La répartition des responsabilités politiques au sein du gouvernement Barnier dans le domaine de l’environnement et de la transition énergétique est complexe, voire paradoxale :

Antoine Armand, ancien député macroniste, ministre de l’économie et supervisant l’industrie, n’est pas en charge de ce domaine, alors qu’il connaît bien le domaine de l’énergie (rapporteur de la commission d’enquête parlementaire sur la perte de souveraineté énergétique de la France en 20231), et qu’il a déclaré dans sa première interview au JDD que l’énergie est « l’industrie de l’industrie ».

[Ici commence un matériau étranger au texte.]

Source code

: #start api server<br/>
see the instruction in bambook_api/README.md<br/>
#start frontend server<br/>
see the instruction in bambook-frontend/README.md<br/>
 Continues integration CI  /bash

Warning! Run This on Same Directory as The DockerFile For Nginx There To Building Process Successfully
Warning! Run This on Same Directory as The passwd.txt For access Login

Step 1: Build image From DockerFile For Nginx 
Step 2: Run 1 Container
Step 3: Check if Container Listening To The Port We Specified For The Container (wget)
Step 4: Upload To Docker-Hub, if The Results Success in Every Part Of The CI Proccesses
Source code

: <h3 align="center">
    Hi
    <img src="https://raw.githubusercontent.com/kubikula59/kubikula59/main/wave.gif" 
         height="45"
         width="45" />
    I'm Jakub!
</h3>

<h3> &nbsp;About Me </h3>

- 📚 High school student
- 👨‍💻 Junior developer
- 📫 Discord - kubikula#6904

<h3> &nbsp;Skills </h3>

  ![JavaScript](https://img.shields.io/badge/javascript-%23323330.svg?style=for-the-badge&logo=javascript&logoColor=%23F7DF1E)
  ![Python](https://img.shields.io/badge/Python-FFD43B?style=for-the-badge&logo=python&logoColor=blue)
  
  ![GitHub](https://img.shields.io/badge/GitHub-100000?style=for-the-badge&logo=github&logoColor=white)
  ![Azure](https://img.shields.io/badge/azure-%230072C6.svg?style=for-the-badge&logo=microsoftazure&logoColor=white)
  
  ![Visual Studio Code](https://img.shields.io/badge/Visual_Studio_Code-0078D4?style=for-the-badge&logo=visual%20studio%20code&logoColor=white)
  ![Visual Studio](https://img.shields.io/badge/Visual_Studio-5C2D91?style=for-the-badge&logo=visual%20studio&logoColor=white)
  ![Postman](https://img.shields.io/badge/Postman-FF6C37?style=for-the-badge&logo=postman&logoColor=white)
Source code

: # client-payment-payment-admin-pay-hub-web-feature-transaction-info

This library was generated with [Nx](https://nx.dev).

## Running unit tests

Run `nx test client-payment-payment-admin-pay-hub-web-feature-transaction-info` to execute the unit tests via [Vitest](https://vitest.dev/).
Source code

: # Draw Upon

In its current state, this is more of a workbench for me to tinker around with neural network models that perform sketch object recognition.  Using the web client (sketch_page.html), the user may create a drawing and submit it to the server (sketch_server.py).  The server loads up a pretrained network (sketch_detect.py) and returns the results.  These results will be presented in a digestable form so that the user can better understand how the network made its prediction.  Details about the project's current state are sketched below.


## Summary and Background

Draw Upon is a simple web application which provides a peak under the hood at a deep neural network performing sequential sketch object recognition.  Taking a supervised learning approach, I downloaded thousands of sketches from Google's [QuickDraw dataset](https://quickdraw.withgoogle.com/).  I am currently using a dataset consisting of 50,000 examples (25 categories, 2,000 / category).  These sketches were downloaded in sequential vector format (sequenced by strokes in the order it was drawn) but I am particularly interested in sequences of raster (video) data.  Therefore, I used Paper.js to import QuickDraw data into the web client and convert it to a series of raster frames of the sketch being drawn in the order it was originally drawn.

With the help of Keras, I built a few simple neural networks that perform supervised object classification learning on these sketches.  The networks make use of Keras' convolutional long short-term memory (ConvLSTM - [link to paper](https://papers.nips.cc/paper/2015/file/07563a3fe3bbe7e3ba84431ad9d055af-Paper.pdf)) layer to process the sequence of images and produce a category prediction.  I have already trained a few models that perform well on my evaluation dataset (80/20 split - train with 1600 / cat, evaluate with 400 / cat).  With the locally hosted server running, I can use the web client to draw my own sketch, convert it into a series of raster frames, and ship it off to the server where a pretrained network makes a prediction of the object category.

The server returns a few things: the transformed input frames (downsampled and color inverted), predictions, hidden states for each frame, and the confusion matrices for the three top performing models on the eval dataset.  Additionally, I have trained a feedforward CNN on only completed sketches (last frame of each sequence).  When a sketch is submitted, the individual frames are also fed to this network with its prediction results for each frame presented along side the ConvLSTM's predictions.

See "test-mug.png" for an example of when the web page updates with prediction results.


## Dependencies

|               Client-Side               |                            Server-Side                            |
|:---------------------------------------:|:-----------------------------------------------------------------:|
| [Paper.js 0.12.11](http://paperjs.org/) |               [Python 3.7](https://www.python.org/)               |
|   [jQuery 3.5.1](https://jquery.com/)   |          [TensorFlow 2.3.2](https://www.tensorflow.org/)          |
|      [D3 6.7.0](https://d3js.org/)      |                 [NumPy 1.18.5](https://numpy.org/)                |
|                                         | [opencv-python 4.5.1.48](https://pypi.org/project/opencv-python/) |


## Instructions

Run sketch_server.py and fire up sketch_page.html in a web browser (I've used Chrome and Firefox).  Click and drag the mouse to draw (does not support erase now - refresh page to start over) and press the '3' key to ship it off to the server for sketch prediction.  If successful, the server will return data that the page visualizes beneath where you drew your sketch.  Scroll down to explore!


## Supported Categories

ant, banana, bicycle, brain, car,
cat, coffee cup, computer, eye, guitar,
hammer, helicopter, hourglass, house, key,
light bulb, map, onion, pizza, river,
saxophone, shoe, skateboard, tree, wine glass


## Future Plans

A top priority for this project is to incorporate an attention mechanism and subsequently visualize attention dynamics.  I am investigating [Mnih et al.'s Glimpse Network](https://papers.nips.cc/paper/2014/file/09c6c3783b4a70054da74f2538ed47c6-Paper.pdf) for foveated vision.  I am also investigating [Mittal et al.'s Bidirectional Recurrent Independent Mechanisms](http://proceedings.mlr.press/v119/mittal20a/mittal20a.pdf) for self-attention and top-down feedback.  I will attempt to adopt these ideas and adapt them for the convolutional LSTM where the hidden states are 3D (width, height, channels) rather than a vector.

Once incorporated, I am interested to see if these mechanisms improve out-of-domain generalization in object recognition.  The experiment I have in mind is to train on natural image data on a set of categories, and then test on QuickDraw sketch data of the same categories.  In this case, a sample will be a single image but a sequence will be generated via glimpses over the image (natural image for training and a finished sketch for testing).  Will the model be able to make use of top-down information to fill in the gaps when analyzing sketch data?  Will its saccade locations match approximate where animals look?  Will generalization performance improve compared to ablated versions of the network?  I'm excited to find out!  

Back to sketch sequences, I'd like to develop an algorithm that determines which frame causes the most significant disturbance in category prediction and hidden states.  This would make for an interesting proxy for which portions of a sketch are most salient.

Le pilotage de la politique énergétique rejoint le ministère de l’écologie, dirigé par Agnès Pannier-Runacher : celle-ci, macroniste classée à gauche, s’est montrée courageuse et persévérante pour défendre le nucléaire au niveau de l’UE en 2022 et 2023, après le discours de Belfort du Président candidat : inclusion dans la taxonomie verte, accès du nucléaire dans la réforme du marché UE de l’électricité aux même outils de financement que les ENR intermittentes (Contrats pour Différence avec garantie de l’État, PPA), et constitution d’une Alliance de 12 États Membres pro nucléaires en face de l’Allemagne et consorts2.

Il n’en reste pas moins que c’est une fervente supportrice du pacte vert UE et du net zero 2050, avec réduction à marche forcée de la consommation énergétique (930 TWh en 2050, contre 1620 TWh actuellement), généralisation des véhicules électriques et des ZFE (zones de faible émission), contraintes fortes sur l’isolation des bâtiments relevant de l’écologie punitive, développement à marche forcée de la production d’électricité par des énergies renouvelables intermittentes  (ENRi),  notamment l’éolien maritime et solaire. En témoigne le projet de stratégie énergétique pour la France que son ministère avait publié en novembre 2023 (3 et 4).

Sa ministre déléguée à l’énergie, Olga Givernet, ancienne députée macroniste, bien qu’ingénieure, n’a aucune référence ni expérience dans le domaine énergétique, en-dehors de sa participation à la commission d’enquête citée plus haut.

Au niveau de Matignon, on note un signe positif avec la nomination de Vincent le Biez comme conseiller environnement de Michel Barnier, Premier Ministre : major de l’X en 2004, corps des mines, a été un des responsables de l’Agence des Participations de l’État (APE) et membre des conseils de surveillance de RTE et ENEDIS, avant de devenir adjoint de la Délégation interministérielle du nouveau nucléaire.

Espérons qu’il remplace Antoine Peillon, secrétaire général à la planification écologique nommé sous Élisabeth Borne, et maintenu sous Gabriel Attal, qui a largement influencé Agnès Pannier-Runacher dans la proposition de stratégie énergétique de la France évoquée plus haut, alignée sur le pacte vert UE.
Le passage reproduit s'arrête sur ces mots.